-- Activity --
If a line includes "left", copy it out of the entries.

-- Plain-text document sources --
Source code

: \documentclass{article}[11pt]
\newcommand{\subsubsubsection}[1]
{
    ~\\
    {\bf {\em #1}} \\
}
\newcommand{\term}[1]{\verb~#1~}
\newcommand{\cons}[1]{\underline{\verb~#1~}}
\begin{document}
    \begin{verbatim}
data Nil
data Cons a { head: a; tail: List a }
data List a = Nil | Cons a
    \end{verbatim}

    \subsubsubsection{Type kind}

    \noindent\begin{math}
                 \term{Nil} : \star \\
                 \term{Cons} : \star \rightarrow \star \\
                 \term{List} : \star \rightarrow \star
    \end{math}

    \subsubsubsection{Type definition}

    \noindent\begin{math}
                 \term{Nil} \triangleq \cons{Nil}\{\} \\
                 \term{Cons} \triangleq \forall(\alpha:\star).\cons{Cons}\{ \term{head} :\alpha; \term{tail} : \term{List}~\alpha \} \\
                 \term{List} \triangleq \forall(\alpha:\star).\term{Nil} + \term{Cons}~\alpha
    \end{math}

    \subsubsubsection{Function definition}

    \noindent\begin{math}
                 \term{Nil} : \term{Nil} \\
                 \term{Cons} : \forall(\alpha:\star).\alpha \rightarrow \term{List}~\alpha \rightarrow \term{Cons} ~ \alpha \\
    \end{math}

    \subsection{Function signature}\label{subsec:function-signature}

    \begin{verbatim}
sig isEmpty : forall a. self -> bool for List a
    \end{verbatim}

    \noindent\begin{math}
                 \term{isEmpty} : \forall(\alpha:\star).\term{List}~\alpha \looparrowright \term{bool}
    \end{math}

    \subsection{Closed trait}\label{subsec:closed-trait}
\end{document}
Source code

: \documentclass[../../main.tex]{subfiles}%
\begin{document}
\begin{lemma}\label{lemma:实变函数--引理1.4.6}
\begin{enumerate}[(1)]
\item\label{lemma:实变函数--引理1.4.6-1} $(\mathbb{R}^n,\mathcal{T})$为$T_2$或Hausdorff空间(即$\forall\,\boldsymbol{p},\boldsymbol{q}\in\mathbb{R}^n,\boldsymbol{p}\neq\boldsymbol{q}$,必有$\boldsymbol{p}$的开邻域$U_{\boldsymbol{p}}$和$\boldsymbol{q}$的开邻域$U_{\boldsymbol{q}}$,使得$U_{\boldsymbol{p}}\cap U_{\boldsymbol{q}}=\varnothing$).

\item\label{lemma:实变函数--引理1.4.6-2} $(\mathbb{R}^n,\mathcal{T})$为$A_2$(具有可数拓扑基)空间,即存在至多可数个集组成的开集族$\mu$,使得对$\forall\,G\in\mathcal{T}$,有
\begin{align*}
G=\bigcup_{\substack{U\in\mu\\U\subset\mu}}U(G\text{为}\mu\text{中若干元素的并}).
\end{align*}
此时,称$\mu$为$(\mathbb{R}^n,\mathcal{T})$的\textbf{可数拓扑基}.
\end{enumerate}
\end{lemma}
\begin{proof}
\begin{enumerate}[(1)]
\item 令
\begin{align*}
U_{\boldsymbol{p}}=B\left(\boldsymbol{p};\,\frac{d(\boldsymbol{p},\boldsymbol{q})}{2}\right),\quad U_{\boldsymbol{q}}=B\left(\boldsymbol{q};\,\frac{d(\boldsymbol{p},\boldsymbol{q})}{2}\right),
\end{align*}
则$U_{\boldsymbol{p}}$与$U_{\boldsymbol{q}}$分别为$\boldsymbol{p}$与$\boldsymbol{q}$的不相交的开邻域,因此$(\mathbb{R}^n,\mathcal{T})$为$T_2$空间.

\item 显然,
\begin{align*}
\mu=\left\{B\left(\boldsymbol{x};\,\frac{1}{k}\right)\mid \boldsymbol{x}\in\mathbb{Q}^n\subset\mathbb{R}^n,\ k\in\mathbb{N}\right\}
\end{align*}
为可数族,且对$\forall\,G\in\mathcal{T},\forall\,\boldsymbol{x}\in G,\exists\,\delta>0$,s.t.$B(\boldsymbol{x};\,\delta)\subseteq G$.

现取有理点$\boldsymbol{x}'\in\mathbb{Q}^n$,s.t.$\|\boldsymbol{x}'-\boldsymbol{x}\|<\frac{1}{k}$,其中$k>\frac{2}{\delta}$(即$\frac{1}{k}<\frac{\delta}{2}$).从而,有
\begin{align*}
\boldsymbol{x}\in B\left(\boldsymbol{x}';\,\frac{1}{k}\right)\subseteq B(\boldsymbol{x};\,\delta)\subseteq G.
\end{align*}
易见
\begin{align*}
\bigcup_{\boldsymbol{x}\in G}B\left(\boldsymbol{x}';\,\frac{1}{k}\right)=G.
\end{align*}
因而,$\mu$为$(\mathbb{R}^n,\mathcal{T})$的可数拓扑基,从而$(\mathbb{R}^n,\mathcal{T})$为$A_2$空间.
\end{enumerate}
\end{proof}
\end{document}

-- Response --
U_{\boldsymbol{p}}=B\left(\boldsymbol{p};\,\frac{d(\boldsymbol{p},\boldsymbol{q})}{2}\right),\quad U_{\boldsymbol{q}}=B\left(\boldsymbol{q};\,\frac{d(\boldsymbol{p},\boldsymbol{q})}{2}\right),
\mu=\left\{B\left(\boldsymbol{x};\,\frac{1}{k}\right)\mid \boldsymbol{x}\in\mathbb{Q}^n\subset\mathbb{R}^n,\ k\in\mathbb{N}\right\}
\boldsymbol{x}\in B\left(\boldsymbol{x}';\,\frac{1}{k}\right)\subseteq B(\boldsymbol{x};\,\delta)\subseteq G.
\bigcup_{\boldsymbol{x}\in G}B\left(\boldsymbol{x}';\,\frac{1}{k}\right)=G.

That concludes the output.